In this post-COVID world, conspiracies and pseudoscience (false science) run wild all over social media and within gossip circles. Places like TikTok and Facebook are particularly overrun by false information about science, history, politics, and medicine.
And almost all of these conspiracies share something in common.
“They don’t want you to know about this!”
“They are trying to hide the truth!”
“They are rewriting history books!”
“They” is a catchall term for mainstream science and about anyone who disagrees with them. These conspiracy theorists are trying to plant seeds of doubt in people’s minds about mainstream academia and encourage distrust.
So what’s the problem? Does it matter what these people believe?
I personally believe that you have a right to your own beliefs as long as they affect you alone, but I also know that these conspiracies, no matter how seemingly harmless at first, can lead to harmful beliefs.
We see this with people who deny climate change or anti-vaxxers. Their personal beliefs can lead to the damage of the human race as a whole.
And even when a conspiracy doesn’t outright go against these big topics, it can still be harmful. Because what it does is it creates a gap between the viewer and the scientific community. It creates distrust.

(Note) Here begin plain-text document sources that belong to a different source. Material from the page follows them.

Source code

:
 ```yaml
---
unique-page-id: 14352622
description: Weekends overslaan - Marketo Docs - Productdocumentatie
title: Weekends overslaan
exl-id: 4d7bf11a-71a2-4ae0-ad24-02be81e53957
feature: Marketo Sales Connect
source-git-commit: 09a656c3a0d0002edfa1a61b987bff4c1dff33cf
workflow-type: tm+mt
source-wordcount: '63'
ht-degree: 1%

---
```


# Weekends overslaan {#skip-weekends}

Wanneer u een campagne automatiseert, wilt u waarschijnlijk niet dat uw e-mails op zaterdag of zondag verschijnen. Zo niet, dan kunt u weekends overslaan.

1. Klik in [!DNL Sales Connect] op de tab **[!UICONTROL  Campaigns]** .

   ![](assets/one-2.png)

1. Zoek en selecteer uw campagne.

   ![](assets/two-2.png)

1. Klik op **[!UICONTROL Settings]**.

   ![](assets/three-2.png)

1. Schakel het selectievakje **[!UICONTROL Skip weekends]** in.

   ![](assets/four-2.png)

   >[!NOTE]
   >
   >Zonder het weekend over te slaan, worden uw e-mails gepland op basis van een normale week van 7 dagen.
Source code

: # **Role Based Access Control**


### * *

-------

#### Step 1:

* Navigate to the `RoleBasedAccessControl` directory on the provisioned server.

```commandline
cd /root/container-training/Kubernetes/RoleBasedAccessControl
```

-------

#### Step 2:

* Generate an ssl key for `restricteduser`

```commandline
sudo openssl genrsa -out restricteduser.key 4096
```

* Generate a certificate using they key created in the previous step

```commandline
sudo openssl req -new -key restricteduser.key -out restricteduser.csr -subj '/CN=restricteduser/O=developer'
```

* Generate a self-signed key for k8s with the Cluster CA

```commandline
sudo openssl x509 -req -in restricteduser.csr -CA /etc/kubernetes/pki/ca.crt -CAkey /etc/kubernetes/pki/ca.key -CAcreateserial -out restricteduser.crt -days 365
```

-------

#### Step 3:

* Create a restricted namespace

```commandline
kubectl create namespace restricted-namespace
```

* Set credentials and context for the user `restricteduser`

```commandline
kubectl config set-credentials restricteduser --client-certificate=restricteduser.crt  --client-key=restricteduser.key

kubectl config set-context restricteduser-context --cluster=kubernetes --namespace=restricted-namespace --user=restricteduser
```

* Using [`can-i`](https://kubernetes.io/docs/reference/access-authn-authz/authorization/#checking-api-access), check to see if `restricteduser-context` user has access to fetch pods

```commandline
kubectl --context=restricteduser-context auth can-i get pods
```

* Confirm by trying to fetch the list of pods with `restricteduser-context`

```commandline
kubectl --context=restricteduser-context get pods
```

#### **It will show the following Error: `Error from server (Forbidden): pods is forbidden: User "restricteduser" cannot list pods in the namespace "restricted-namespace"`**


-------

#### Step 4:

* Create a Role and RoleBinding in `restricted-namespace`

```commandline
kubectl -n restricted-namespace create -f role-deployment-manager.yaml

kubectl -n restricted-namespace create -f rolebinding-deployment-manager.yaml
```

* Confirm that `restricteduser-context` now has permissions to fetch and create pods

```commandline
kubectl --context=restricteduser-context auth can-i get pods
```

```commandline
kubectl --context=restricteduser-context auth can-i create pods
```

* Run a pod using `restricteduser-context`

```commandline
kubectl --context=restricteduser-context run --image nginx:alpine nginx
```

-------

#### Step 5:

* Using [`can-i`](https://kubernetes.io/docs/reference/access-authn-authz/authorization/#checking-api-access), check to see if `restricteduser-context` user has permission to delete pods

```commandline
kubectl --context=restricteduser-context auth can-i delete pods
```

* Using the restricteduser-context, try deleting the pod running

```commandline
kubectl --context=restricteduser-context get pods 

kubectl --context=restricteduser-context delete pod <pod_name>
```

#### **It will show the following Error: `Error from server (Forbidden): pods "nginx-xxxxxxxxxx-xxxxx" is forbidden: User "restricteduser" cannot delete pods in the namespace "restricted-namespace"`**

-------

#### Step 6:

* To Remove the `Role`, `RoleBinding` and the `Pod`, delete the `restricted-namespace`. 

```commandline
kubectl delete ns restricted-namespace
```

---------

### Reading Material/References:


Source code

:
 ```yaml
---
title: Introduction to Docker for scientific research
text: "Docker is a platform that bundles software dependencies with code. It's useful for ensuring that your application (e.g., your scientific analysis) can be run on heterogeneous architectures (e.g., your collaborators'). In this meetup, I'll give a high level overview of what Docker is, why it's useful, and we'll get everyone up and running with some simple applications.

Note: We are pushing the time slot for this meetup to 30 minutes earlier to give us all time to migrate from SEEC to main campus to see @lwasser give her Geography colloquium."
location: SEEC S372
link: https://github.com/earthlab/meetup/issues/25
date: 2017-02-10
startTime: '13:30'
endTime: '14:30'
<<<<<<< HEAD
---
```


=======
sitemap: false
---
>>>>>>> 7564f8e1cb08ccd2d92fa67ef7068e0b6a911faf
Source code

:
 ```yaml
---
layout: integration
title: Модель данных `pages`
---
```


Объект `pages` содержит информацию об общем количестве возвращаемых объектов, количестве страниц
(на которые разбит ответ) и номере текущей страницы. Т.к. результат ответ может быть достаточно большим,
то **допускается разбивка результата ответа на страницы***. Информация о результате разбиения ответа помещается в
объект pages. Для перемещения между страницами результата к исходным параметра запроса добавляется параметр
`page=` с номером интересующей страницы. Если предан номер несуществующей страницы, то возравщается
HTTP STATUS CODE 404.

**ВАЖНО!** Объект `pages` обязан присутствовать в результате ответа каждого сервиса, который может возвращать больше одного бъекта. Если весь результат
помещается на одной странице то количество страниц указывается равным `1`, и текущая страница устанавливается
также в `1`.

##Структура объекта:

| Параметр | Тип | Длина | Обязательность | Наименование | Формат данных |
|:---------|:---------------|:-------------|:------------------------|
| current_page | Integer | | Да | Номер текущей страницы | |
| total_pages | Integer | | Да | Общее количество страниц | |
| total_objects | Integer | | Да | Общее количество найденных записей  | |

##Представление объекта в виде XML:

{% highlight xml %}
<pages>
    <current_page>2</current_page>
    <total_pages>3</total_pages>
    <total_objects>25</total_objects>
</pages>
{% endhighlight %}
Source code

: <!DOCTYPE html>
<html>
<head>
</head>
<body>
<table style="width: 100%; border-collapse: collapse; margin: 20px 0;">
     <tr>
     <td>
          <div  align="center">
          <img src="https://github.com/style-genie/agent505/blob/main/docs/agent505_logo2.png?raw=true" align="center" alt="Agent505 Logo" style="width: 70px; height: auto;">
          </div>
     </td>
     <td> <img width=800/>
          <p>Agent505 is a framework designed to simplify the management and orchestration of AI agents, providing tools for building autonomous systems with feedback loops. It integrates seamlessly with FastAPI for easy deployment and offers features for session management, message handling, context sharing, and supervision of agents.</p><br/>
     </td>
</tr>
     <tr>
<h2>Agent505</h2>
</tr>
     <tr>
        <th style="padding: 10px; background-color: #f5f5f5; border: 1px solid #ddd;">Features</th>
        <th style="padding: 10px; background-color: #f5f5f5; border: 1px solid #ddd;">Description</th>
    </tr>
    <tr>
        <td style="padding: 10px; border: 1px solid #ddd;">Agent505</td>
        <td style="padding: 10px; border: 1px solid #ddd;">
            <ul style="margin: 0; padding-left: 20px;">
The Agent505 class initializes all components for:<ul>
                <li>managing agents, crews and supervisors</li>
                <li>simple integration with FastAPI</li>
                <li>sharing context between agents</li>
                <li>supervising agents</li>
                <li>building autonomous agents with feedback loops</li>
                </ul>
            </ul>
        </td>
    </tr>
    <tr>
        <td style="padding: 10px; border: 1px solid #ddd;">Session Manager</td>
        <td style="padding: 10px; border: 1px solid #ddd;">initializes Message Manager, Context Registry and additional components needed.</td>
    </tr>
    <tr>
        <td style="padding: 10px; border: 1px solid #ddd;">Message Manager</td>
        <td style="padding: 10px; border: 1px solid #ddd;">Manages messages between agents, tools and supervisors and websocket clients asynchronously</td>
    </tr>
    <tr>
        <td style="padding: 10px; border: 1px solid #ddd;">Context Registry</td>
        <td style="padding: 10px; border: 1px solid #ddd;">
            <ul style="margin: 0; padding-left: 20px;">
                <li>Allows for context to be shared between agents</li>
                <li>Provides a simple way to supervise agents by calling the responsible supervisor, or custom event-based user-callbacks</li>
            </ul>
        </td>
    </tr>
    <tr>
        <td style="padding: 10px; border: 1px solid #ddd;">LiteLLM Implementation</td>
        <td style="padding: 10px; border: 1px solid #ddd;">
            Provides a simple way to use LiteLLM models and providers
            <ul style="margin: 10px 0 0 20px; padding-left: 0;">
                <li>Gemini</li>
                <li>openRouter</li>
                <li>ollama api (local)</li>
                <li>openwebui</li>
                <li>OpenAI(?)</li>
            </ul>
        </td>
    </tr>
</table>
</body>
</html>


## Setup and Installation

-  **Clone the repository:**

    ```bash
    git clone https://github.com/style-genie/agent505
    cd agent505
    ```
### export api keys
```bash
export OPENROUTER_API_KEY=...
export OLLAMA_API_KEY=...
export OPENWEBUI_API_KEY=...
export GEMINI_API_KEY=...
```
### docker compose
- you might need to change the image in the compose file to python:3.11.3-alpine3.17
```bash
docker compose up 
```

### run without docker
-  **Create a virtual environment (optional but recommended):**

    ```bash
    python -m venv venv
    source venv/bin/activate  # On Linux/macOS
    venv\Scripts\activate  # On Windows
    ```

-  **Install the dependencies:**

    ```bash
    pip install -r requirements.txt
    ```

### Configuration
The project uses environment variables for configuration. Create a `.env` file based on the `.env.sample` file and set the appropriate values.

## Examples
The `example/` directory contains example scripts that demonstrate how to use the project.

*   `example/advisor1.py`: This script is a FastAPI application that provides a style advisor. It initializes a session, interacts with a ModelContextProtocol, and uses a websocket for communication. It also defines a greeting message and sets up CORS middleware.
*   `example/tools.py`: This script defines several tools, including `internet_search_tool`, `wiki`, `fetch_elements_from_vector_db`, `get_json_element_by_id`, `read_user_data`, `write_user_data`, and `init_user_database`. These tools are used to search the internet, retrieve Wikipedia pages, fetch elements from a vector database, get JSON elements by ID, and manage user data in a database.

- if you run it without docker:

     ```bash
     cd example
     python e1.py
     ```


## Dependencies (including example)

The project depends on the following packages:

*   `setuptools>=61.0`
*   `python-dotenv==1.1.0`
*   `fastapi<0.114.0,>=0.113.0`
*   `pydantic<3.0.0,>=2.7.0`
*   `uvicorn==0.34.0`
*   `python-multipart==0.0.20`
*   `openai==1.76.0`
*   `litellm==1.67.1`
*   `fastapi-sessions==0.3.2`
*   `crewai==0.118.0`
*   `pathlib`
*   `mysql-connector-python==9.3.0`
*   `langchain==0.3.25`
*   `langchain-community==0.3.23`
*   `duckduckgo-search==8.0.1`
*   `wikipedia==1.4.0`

Then it creates a pipeline.
Mainstream academia has plenty of issues, don’t get me wrong. Science isn’t always 100% right. But here’s the thing about science. It is constantly trying to improve itself. It is constantly trying to find the truth rather than create its own truth.
Sometimes, we come to the wrong conclusions. That’s why it’s the scientific community and not one scientist. Theories and studies are intensely peer reviewed so that the most amount of experts in each field get to weigh in on this new information, and they collectively decide whether it makes sense or not. And then they continue to put it to the test over and over to be sure.
Scientists are not out to get you. They are here to help. But instead, people deny them. People refuse to believe them because what they say doesn’t align with their personal beliefs, their narrative. And they get reaffirmation from friends who agree with them or from strangers on social media who share their views.
But here’s the thing. Scientists have to study for years to become the authorities they are. Many are overqualified experts in their fields. Why doubt thousands of people who are overqualified for their fields of study who also work together to make sure everything they do is as close to the truth as possible?
And scientists are not gods. They are flawed human beings, let us not forget. But even with that in mind, if I have an electrical problem, why should I trust the word of my friend who works at McDonald’s over the word of a qualified electrician?
And people trying to disprove science really sucks because science…IS FREAKING AWESOME.
But I digress.
This is an extremely complex topic with plenty of nuances that I have failed to mention, but for the sake of keeping this short, I’m going to try to wrap up. I encourage open discussion about this topic. Feel free to share this story and talk about the rise of pseudoscience. Besides, a trait of fascism is the creation of distrust in academia.
I would love to keep going, but I am currently writing this at 1:12 a.m. like a maniac and I need sleep. But I’d like to finish with this thought.
You can believe what you want, but ignoring the truth doesn’t solve the problem. It only makes it worse.
If we refuse to listen to the truth and do something about it, issues will fester in our failures. They will grow and grow and grow like a flame.
Climate change won’t stop because we ignore it. A pandemic won’t stop because we ignore it.
They will only get worse.
If we continue to ignore the causes of our issues and try to find useless alternatives, we will soon find ourselves standing in the charred rubble of a burnt down house, a box of probably busted bulbs clenched tightly in hand.




I love your message. But getting back to the original problem…
The wiring is good, I did it.
Cheap lightbulbs, I bought them.
Sorry
Again you get to a real problem society is facing. With all the different media streams it is getting more and more difficult to vet out the truth. AI doesn’t help . Keep thinking of ways to challenge and improve the stream of truth and knowledge.